I started with translating this into an equation:
(n choose 2) + ([n+1] choose 2) = n squared

I then tried to solve by induction, and I proved the base case, but couldn't get any further.

Am I on the right path?

-
No, don't use induction. Just use some algebra:

(n C 2) + ((n + 1) C 2)
= n(n - 1) / 2 + (n + 1)n / 2
= n(n - 1 + n + 1) / 2
= 2n^2 / 2
= n^2

EDIT: Recall that:

n! = n(n - 1)! = n(n - 1)(n - 2)!

So:

n! / (n - 2)! = n(n - 1)
n! / [(n - 2)! 2!] = n(n - 1) / 2
n C 2 = n(n - 1) / 2

That's what I used here. In general, n C k can be written as:

n * (n - 1) * (n - 2) * ... * (n - k + 1) / k!

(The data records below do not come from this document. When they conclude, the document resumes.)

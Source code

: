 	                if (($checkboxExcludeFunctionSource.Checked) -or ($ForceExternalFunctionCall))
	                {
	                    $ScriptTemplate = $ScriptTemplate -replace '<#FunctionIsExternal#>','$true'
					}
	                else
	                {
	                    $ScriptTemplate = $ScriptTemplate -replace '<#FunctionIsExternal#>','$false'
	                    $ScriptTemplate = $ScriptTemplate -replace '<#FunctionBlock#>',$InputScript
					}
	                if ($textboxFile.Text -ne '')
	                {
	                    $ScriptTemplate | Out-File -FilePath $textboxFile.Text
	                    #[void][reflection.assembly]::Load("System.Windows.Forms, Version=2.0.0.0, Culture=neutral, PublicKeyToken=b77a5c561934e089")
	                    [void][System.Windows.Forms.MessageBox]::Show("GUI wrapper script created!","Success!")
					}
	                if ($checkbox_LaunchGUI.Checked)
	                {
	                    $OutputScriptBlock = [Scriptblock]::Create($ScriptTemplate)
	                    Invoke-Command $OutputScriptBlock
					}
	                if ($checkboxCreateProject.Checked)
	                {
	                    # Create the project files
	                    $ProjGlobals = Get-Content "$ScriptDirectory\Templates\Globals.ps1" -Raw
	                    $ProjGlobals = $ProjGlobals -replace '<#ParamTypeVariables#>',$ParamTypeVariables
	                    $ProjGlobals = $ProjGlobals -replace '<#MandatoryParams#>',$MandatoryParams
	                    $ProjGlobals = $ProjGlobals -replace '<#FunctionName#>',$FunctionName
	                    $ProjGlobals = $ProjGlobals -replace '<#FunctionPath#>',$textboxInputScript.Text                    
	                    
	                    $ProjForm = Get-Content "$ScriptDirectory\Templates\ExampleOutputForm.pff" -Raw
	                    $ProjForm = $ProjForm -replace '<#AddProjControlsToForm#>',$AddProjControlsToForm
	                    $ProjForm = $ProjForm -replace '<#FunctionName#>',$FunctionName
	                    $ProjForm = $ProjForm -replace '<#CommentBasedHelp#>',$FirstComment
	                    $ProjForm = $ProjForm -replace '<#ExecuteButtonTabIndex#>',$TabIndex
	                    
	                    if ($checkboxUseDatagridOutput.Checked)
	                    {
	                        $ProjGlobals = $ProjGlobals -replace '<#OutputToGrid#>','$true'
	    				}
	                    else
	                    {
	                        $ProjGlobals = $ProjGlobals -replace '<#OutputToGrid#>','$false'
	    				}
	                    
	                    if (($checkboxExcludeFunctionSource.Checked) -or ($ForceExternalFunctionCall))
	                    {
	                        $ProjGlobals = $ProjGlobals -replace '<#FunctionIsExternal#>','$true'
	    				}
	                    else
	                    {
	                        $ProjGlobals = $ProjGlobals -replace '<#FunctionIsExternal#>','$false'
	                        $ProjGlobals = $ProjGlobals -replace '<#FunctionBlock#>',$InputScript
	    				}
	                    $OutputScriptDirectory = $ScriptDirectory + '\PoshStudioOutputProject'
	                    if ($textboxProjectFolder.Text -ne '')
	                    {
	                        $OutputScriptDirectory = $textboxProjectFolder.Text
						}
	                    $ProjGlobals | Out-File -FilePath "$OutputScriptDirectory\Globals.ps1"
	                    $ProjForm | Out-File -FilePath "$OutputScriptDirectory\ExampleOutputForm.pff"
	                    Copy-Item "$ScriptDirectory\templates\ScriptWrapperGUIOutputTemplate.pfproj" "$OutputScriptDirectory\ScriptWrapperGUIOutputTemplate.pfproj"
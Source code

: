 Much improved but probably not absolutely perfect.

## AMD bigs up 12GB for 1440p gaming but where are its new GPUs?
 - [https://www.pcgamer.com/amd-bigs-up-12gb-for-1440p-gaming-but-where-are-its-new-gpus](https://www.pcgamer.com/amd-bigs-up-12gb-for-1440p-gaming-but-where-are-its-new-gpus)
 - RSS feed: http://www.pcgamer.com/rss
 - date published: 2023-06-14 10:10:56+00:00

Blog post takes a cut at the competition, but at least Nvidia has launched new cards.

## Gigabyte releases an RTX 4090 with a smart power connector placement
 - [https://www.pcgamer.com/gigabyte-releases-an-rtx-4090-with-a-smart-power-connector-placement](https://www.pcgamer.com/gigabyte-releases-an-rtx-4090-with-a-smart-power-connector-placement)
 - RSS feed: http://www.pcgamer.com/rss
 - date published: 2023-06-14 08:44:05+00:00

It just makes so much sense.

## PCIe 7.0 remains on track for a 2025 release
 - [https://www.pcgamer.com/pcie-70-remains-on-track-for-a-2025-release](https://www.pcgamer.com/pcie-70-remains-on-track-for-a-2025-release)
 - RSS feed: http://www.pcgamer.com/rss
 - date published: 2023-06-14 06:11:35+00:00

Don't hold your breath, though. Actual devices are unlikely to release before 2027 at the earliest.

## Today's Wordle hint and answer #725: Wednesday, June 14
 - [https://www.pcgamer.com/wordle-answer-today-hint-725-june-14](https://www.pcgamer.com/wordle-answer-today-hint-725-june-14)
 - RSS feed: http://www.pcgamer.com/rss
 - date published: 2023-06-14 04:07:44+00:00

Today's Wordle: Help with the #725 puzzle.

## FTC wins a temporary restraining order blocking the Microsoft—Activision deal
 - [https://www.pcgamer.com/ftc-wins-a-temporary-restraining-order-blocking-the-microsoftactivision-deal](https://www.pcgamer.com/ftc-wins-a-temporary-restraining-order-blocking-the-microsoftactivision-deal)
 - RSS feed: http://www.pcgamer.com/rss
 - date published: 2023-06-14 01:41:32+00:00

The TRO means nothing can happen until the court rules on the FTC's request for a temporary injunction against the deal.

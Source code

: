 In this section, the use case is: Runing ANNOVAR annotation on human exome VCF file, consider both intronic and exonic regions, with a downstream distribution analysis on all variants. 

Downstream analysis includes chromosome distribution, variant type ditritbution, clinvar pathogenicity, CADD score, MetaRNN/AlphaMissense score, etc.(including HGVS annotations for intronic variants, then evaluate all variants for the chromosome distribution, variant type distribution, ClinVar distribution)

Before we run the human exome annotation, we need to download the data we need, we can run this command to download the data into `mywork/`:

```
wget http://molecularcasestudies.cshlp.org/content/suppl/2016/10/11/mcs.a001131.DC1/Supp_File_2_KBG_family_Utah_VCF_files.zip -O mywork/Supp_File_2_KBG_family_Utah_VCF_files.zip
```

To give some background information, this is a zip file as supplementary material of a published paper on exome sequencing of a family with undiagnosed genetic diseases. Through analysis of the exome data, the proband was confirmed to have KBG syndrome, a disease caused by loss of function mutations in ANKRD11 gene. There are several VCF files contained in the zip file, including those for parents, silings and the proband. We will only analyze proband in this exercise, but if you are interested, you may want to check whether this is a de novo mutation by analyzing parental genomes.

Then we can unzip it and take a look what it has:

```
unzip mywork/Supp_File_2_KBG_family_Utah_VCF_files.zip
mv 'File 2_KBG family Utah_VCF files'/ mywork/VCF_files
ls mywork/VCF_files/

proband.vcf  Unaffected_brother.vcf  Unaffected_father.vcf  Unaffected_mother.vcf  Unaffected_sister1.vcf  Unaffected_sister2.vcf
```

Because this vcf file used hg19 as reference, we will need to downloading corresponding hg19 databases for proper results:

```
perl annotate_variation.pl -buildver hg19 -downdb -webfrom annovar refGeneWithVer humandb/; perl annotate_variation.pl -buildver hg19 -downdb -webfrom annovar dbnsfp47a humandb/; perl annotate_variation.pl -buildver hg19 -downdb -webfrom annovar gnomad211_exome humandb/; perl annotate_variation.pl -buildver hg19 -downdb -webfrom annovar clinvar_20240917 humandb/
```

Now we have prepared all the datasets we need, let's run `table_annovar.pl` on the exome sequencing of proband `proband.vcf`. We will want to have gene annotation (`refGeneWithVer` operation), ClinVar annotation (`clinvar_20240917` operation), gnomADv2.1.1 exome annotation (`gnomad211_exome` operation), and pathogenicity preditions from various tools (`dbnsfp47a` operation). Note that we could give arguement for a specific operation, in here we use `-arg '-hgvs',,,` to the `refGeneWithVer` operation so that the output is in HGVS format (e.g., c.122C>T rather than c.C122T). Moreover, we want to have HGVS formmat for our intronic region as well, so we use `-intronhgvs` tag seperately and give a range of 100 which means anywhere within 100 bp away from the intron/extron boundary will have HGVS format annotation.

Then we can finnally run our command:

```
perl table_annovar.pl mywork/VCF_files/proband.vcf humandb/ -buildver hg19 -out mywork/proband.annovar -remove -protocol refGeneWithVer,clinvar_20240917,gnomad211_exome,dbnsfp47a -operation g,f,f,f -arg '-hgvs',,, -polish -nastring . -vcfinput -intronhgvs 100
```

I just used the k = 2 case.

-
This works for n ≥ 1. Remember that C(n,k) = 0 if n < k. The proof is actually quite simple algebraically:
C(n,2) + C(n+1,2)
n!/(2!(n - 2)!) + (n+1)!/(2!(n-1)!)
(1/2)(n(n-1) + (n+1)n)
(1/2)(n² - n + n² + n)
(1/2)(2n²)
n².

I'd have liked to do an combinatorial proof, but I can't think of a situation for the LHS.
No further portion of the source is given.